> _Problem details_
Look below and pull out each line with the word "next".

----------------------------------------

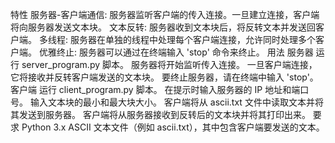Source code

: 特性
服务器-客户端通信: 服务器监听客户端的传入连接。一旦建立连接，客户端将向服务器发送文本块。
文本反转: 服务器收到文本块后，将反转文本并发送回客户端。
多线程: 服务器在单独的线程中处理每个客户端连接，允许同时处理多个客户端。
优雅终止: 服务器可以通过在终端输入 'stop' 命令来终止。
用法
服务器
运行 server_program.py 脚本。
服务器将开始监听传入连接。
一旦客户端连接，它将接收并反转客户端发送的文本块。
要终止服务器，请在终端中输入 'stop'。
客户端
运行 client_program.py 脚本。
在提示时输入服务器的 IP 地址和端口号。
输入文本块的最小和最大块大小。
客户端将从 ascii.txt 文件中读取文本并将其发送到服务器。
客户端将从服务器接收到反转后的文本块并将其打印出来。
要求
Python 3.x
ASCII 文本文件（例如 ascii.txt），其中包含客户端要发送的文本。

----------------------------------------

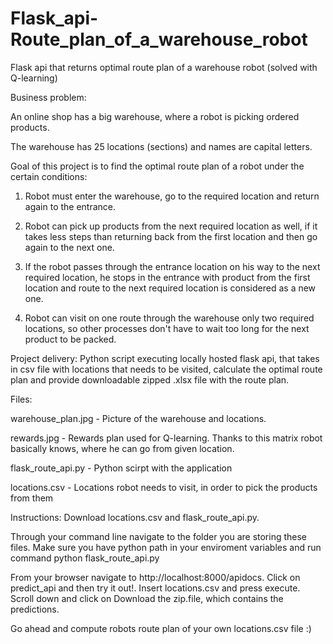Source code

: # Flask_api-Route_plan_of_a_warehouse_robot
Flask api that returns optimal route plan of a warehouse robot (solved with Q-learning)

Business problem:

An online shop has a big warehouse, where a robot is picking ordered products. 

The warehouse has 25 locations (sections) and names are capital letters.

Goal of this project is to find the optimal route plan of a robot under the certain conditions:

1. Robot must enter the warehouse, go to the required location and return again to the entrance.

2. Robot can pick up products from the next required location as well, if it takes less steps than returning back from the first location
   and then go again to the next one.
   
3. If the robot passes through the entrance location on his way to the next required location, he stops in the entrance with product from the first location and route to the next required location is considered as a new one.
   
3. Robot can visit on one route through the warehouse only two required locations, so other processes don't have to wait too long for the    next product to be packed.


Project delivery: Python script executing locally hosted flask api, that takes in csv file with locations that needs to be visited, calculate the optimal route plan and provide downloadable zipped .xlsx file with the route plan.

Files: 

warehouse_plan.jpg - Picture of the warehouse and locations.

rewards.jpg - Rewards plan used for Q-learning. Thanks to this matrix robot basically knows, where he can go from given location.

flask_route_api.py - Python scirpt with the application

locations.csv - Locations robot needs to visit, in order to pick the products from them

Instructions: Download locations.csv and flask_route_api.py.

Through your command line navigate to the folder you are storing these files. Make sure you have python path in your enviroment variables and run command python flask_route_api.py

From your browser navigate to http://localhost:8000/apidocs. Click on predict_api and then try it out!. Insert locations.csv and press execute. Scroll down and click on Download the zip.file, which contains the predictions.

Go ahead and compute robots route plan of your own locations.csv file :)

----------------------------------------

> _Answer section_
2. Robot can pick up products from the next required location as well, if it takes less steps than returning back from the first location
   and then go again to the next one.
3. If the robot passes through the entrance location on his way to the next required location, he stops in the entrance with product from the first location and route to the next required location is considered as a new one.
3. Robot can visit on one route through the warehouse only two required locations, so other processes don't have to wait too long for the    next product to be packed.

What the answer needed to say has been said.